Problem description:
Among the records, find the lines that hold the string "will" and return them.

Data for analysis:
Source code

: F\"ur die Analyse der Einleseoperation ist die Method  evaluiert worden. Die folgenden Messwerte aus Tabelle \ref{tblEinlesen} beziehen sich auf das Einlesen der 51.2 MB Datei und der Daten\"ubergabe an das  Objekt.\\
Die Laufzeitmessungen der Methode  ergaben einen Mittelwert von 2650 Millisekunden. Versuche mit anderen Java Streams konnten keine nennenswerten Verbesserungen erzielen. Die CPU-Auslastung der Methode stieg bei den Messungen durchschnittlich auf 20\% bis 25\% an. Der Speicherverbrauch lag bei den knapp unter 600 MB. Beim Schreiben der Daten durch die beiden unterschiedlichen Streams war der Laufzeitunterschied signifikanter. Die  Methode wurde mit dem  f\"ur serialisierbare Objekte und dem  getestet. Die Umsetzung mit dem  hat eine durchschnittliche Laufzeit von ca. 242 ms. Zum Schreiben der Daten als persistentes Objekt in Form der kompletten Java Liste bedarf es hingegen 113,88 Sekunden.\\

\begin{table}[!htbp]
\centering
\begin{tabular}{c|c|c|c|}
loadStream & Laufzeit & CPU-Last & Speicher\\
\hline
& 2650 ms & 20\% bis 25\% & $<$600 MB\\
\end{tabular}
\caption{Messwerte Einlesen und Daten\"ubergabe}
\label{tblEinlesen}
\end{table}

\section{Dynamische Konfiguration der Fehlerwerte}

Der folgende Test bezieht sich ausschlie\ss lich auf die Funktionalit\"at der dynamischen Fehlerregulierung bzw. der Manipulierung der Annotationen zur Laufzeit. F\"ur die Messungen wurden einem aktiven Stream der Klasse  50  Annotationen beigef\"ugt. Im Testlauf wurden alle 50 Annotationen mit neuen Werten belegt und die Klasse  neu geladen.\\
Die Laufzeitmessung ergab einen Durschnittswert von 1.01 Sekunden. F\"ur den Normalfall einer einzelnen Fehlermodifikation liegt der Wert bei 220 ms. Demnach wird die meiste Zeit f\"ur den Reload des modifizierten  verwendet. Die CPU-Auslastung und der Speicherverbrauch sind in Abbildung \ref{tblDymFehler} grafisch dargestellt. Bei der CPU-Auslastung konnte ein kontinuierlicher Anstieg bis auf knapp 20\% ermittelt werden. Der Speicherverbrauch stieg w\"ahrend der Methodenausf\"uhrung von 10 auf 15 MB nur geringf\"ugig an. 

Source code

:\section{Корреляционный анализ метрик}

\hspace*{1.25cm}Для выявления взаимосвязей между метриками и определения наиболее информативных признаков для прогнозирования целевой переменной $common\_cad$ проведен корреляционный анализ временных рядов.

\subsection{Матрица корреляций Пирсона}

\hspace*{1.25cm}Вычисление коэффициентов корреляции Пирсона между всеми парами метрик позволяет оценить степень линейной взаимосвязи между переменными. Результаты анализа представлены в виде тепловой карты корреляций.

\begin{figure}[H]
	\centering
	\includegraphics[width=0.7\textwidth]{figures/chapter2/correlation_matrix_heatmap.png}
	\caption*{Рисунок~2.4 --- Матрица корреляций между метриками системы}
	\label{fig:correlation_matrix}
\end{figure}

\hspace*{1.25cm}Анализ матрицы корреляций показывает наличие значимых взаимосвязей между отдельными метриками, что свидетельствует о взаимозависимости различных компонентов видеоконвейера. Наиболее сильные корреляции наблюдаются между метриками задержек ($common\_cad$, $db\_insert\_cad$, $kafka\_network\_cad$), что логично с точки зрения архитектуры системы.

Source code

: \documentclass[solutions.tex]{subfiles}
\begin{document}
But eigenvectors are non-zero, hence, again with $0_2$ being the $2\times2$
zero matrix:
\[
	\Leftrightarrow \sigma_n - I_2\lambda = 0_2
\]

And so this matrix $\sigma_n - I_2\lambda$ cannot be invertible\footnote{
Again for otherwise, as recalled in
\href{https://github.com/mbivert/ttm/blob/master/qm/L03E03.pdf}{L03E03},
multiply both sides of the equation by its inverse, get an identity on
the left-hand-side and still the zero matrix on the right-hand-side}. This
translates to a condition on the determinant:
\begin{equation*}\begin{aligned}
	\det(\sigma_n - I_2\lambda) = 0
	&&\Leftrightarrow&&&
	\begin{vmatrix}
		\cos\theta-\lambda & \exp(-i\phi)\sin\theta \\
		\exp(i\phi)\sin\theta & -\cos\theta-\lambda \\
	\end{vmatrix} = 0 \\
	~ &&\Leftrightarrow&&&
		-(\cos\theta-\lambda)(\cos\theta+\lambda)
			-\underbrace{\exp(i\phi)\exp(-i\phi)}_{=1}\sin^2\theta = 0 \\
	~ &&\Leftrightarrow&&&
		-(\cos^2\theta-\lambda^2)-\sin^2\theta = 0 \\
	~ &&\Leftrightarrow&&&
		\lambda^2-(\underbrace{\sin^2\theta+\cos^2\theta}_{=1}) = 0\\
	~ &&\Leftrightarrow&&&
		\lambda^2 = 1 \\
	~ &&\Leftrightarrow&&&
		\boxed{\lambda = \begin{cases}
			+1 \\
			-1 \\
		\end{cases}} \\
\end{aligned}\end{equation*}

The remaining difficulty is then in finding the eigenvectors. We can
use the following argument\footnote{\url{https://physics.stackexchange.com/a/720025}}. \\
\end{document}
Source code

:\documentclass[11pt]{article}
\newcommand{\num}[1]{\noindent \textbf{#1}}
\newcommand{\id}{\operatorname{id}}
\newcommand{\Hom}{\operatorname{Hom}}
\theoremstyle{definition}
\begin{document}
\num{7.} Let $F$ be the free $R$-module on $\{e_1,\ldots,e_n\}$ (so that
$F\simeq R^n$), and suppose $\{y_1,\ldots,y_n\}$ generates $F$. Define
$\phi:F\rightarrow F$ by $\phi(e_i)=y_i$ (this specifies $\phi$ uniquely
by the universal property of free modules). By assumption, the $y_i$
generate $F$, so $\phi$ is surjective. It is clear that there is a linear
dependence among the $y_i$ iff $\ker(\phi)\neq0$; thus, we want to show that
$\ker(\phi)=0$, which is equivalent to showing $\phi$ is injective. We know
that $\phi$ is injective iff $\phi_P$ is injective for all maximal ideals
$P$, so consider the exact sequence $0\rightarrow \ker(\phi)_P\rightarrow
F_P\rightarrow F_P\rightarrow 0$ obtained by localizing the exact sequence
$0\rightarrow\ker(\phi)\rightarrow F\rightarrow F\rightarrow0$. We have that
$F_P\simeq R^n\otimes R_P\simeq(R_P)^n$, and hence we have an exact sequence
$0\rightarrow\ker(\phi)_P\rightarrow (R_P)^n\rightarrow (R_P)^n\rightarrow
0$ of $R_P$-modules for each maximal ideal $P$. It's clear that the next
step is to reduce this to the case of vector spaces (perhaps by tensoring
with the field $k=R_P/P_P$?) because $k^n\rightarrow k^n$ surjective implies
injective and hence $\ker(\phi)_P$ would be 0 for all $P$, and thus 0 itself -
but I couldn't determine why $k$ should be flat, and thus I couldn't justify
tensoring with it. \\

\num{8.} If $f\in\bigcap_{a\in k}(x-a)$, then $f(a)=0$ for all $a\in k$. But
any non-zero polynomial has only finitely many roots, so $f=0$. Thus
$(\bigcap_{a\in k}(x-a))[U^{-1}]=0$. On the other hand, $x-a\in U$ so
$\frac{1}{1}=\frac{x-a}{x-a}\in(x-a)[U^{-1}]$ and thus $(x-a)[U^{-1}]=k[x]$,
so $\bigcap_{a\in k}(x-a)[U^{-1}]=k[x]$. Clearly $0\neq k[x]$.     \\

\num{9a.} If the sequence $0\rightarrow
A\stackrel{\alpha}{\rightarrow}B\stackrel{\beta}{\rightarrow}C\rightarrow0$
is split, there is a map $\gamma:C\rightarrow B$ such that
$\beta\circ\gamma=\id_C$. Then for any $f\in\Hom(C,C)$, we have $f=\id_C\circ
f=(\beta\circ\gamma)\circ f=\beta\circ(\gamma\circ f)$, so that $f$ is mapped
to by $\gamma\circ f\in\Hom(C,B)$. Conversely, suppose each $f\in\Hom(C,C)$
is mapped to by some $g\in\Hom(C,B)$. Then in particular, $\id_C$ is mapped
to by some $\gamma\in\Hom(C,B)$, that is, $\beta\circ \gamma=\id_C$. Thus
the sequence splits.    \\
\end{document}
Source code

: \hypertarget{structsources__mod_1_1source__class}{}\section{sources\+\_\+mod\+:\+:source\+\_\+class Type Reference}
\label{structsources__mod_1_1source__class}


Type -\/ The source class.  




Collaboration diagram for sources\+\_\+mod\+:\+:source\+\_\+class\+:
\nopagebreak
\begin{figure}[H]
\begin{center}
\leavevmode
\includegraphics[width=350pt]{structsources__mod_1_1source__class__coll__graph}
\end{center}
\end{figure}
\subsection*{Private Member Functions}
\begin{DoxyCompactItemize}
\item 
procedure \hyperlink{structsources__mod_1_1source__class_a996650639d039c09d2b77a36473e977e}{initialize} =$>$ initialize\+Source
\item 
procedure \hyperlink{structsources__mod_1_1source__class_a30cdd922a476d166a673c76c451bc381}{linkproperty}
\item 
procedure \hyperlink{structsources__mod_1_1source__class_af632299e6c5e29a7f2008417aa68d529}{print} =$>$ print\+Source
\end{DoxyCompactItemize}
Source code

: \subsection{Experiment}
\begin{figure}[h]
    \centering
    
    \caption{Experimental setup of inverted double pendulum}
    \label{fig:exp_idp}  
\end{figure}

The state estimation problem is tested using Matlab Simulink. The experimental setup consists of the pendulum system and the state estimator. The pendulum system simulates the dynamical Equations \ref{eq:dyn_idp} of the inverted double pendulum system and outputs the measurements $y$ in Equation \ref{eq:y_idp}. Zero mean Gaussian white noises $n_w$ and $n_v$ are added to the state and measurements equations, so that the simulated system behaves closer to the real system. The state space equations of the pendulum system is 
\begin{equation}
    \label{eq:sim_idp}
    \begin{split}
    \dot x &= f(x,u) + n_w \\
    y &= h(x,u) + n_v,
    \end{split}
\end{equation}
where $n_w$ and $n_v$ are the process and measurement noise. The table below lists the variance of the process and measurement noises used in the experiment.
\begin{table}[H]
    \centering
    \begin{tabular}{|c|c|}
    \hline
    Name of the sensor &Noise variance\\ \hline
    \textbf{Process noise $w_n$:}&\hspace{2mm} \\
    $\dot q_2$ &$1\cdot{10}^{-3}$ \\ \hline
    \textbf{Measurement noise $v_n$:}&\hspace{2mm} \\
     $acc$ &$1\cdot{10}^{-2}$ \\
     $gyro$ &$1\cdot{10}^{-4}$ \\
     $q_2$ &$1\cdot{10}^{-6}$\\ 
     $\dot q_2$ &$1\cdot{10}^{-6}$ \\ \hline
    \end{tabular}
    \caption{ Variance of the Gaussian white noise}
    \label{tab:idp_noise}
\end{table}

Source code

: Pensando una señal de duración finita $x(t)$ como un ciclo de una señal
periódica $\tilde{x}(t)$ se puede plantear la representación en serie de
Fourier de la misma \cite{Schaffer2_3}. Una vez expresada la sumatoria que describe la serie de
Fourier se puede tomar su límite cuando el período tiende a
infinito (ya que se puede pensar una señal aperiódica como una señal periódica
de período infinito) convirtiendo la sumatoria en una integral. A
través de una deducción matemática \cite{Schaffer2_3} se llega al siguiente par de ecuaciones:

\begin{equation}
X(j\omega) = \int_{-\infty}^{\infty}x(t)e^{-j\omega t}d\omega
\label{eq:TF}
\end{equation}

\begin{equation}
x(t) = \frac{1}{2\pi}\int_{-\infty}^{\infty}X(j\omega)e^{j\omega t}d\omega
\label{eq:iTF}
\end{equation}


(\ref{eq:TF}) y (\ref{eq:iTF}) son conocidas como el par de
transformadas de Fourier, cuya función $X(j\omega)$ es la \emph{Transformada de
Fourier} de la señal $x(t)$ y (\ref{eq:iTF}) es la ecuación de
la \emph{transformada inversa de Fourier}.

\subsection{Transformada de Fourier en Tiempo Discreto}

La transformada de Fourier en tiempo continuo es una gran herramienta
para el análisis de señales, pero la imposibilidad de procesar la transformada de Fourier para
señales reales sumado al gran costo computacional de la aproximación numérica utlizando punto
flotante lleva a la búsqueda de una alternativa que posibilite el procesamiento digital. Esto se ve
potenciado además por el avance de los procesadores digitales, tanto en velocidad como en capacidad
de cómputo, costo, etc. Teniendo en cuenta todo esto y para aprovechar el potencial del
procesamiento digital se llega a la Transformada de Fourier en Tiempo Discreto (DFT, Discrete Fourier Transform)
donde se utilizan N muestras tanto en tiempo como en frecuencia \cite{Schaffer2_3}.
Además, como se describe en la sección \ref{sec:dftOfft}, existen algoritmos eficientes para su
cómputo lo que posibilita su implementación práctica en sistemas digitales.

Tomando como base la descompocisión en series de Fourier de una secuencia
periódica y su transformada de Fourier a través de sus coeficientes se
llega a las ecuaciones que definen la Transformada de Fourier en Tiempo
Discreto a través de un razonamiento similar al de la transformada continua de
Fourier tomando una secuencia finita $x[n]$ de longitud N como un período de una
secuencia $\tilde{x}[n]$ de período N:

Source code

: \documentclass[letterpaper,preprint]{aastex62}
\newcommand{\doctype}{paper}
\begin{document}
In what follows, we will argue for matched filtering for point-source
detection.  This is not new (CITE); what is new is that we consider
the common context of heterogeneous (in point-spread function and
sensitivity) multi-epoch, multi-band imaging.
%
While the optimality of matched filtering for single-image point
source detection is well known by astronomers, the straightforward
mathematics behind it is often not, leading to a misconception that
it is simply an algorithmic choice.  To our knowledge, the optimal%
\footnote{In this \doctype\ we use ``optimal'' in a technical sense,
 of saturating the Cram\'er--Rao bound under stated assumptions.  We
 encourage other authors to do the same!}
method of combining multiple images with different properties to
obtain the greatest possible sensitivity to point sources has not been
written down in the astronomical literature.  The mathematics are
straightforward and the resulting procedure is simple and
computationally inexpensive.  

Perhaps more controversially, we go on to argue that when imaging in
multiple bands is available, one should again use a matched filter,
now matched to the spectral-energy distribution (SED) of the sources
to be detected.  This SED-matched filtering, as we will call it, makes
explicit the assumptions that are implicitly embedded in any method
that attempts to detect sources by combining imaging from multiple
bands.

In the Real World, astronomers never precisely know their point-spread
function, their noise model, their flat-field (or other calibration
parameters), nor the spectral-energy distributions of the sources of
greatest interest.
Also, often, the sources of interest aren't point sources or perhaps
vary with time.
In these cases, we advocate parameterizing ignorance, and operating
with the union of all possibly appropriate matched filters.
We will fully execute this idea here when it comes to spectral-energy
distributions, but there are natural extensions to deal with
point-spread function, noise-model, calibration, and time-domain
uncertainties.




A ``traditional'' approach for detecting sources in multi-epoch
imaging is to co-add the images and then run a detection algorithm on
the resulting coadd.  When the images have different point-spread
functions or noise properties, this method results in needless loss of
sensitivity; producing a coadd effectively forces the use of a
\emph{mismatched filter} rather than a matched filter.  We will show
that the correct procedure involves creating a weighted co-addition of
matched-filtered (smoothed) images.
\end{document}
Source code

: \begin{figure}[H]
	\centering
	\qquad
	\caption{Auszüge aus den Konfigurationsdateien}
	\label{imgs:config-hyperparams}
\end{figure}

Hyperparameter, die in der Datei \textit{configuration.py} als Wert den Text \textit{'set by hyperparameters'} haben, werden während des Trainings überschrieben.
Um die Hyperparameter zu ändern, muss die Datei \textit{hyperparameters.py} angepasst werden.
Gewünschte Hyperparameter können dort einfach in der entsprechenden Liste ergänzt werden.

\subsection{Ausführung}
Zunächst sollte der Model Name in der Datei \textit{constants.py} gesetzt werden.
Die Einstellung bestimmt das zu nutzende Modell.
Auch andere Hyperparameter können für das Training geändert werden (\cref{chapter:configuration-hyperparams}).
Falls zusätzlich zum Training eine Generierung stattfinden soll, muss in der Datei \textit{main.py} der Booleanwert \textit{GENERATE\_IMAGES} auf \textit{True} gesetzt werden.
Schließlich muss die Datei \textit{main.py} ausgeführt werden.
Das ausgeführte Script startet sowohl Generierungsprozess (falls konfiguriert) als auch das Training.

Output below:
In what follows, we will argue for matched filtering for point-source
to be detected.  This SED-matched filtering, as we will call it, makes
We will fully execute this idea here when it comes to spectral-energy
\emph{mismatched filter} rather than a matched filter.  We will show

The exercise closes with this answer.